A congressional innocent
U.S. Rep. Lynn Westmoreland, a Republican of Georgia, was quoted this week as saying of Barack and Michelle Obama, “Just from what little I’ve seen of her and Mr. Obama, Sen. Obama, they’re a member of an elitist-class individual that thinks that they’re uppity.”
No one expects spoken language to hold to the standards of written language. People start sentences in one direction and switch to another, or they get tangled in pronoun referents, or assemble syntactical fragments. That’s the way we talk, and spoken language has vocal inflections, facial expressions, gestures and other accompaniments to help the listener comprehend. It would be idle to expect of conversation the reflection and organization that produces a text.
Even so, you’d think that a member of Congress might display a little more skill in managing singulars and plurals and pronouns. The sense is a little challenging: The Obamas are members of an individual that thinks that they are uppity?
But the pivot in that little discourse is the word uppity. The Atlanta Journal-Constitution devoted an article — thank you, Editrix, for the link — to the minor brouhaha over Representative Westmoreland’s use of that word, with its unpleasantly racial overtones.*
No, no, Representative Westmoreland meant no such offense. He used the word in the dictionary sense of snobbish. In fact, the congressman said in a statement, “I’ve never heard that term used in a racially derogatory sense.”

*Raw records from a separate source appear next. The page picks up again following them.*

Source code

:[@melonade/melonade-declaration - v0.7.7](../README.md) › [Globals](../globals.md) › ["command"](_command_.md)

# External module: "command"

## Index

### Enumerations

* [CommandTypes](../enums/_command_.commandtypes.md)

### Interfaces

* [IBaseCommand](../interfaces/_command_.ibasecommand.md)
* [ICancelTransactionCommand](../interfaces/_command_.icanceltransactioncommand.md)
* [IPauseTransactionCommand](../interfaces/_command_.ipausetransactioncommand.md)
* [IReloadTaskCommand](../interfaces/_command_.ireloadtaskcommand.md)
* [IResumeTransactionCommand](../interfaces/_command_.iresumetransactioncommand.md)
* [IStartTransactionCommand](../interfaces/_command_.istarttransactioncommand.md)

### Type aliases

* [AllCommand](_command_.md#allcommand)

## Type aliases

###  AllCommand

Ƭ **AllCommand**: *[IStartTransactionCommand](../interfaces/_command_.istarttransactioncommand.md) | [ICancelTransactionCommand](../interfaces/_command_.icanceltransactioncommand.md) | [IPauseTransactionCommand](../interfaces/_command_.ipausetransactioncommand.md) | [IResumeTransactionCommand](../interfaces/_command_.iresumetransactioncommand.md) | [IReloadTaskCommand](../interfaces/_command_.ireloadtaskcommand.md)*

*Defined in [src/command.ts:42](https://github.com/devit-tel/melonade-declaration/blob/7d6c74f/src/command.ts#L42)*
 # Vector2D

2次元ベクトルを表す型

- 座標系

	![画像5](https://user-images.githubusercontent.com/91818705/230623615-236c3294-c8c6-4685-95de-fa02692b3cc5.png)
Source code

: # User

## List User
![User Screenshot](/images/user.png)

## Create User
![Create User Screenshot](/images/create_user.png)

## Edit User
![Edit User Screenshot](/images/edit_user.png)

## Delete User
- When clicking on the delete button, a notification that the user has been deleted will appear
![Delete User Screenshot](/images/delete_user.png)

So to the other historic elements of this year’s presidential election — the first African-American nominee from a major party, the first female vice presidential nominee from the Republican Party, etc. — we can add this specimen: a grown white man from the Deep South who had never heard uppity used with any racial connotation.
* The Journal-Constitution provides a gloss: “For decades in the segregated South, ‘uppity’ was a word applied to African-Americans who attempted to rise above servile positions.”